Р.егина Гуревич-Оболенская и Борис Гуревич

Гуревич Борис Яковлевич (1898–1942). Родился в семье сапожника в селе Негорелое Минской губернии (ныне — агрогородок Негорелое Минской области, Республика Беларусь). В РККА с 1918 года, участник Гражданской войны. В 1930-е годы — на военно-дипломатической службе; в начале 1930-х — помощник советского военного атташе в Германии.

С октября 1941 года — на фронте. Батальонный комиссар, инструктор пропаганды 883-го стрелкового полка 193-й стрелковой дивизии. Признан погибшим на Брянском фронте у села Малая Верейка Воронежской области 23 августа 1942 года (по воспоминаниям очевидцев — погиб 26 июля).

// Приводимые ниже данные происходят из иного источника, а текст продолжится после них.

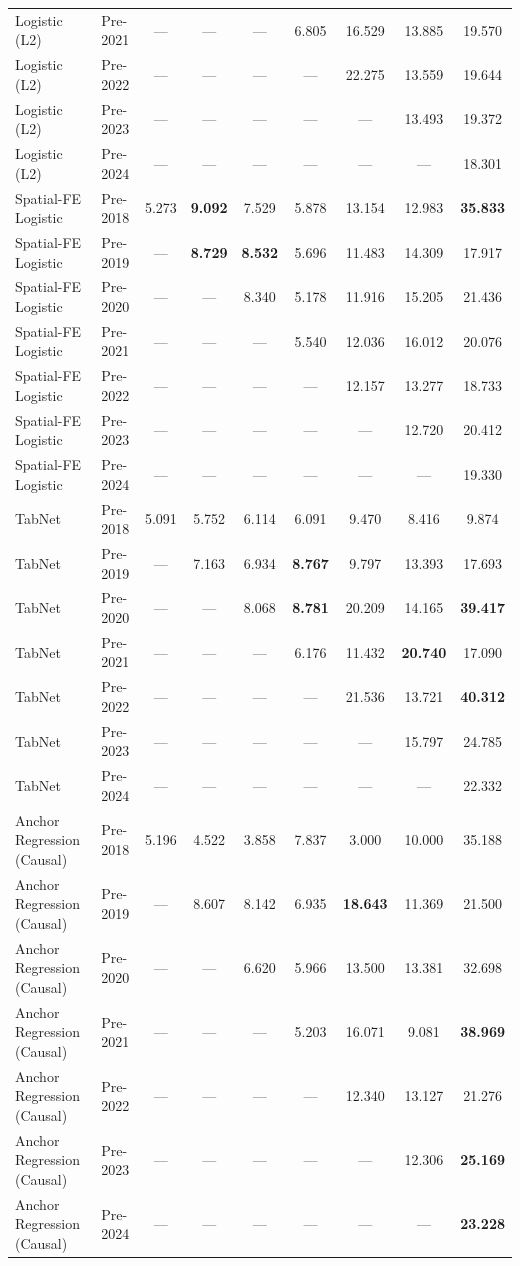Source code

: \begin{table}[htbp]
{\begin{tabular}{l lccccccc}
Logistic (L2) & Pre-2021 & --- & --- & --- & 6.805 & 16.529 & 13.885 & 19.570 \\
Logistic (L2) & Pre-2022 & --- & --- & --- & --- & 22.275 & 13.559 & 19.644 \\
Logistic (L2) & Pre-2023 & --- & --- & --- & --- & --- & 13.493 & 19.372 \\
Logistic (L2) & Pre-2024 & --- & --- & --- & --- & --- & --- & 18.301 \\
Spatial-FE Logistic & Pre-2018 & 5.273 & \textbf{9.092} & 7.529 & 5.878 & 13.154 & 12.983 & \textbf{35.833} \\
Spatial-FE Logistic & Pre-2019 & --- & \textbf{8.729} & \textbf{8.532} & 5.696 & 11.483 & 14.309 & 17.917 \\
Spatial-FE Logistic & Pre-2020 & --- & --- & 8.340 & 5.178 & 11.916 & 15.205 & 21.436 \\
Spatial-FE Logistic & Pre-2021 & --- & --- & --- & 5.540 & 12.036 & 16.012 & 20.076 \\
Spatial-FE Logistic & Pre-2022 & --- & --- & --- & --- & 12.157 & 13.277 & 18.733 \\
Spatial-FE Logistic & Pre-2023 & --- & --- & --- & --- & --- & 12.720 & 20.412 \\
Spatial-FE Logistic & Pre-2024 & --- & --- & --- & --- & --- & --- & 19.330 \\
TabNet & Pre-2018 & 5.091 & 5.752 & 6.114 & 6.091 & 9.470 & 8.416 & 9.874 \\
TabNet & Pre-2019 & --- & 7.163 & 6.934 & \textbf{8.767} & 9.797 & 13.393 & 17.693 \\
TabNet & Pre-2020 & --- & --- & 8.068 & \textbf{8.781} & 20.209 & 14.165 & \textbf{39.417} \\
TabNet & Pre-2021 & --- & --- & --- & 6.176 & 11.432 & \textbf{20.740} & 17.090 \\
TabNet & Pre-2022 & --- & --- & --- & --- & 21.536 & 13.721 & \textbf{40.312} \\
TabNet & Pre-2023 & --- & --- & --- & --- & --- & 15.797 & 24.785 \\
TabNet & Pre-2024 & --- & --- & --- & --- & --- & --- & 22.332 \\
Anchor Regression (Causal) & Pre-2018 & 5.196 & 4.522 & 3.858 & 7.837 & 3.000 & 10.000 & 35.188 \\
Anchor Regression (Causal) & Pre-2019 & --- & 8.607 & 8.142 & 6.935 & \textbf{18.643} & 11.369 & 21.500 \\
Anchor Regression (Causal) & Pre-2020 & --- & --- & 6.620 & 5.966 & 13.500 & 13.381 & 32.698 \\
Anchor Regression (Causal) & Pre-2021 & --- & --- & --- & 5.203 & 16.071 & 9.081 & \textbf{38.969} \\
Anchor Regression (Causal) & Pre-2022 & --- & --- & --- & --- & 12.340 & 13.127 & 21.276 \\
Anchor Regression (Causal) & Pre-2023 & --- & --- & --- & --- & --- & 12.306 & \textbf{25.169} \\
Anchor Regression (Causal) & Pre-2024 & --- & --- & --- & --- & --- & --- & \textbf{23.228} \\
\bottomrule
\end{tabular}%
}
\end{table}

Письмо Б. Я. Гуревича адресовано жене — Регине Яковлевне Гуревич-Оболенской в Москву, где она жила с дочерью и двумя сыновьями. Старший сын, Ром (1924–2010), был призван в конце июля 1942 года служил на Тихоокеанском флоте, участник Советско-японской войны.
Копию письма и фотографию передал внучатый племянник Б. Я. Гуревича — А. Ю. Гуревич (Москва).

22 июля 1942 г.

Регинко моя!
Раз обещал писать при любой возможности, я это делаю, но поверь, что после 4 суток бессонья чрезвычайно трудно писать.
Идёт интенсивный бой. Музыка всевозможных разрывов налицо, немало боевых товарищей вышло из строя. Я заменил убитого военкома 883 сп, но не только он один погиб за Родину. Но на то война, гадов нужно истребить.

Вчера мы врага погнали на 8 километров, он панически бежал и оставил колоссальное количество трофеев.
Я здоров, но за час спанья отдал бы много. На этом кончаю.
Это бумага и конверт — трофеи [от] убитого немца. На бумаге след поражения [от] пули.
Целую тебя, моя Регинко.
Целую деток.
Твой Борис.

«Сохрани мои письма…». Вып. 6. М., 2021. С. 208–209.

 

Семья Лундиных-Шпринц. Сыну Валерию — 6 лет. Дочери Алле — 2 года. Москва. Июль 1948 года.

Шпринц Галина Абелевна (1920–2006) и Лундин Лев Борисович (1919–2006). Родились и жили до войны в Минске. В 1936–1937 гг. учились Средней школе № 5 им. Добролюбова в параллельных классах. Потом их пути разошлись.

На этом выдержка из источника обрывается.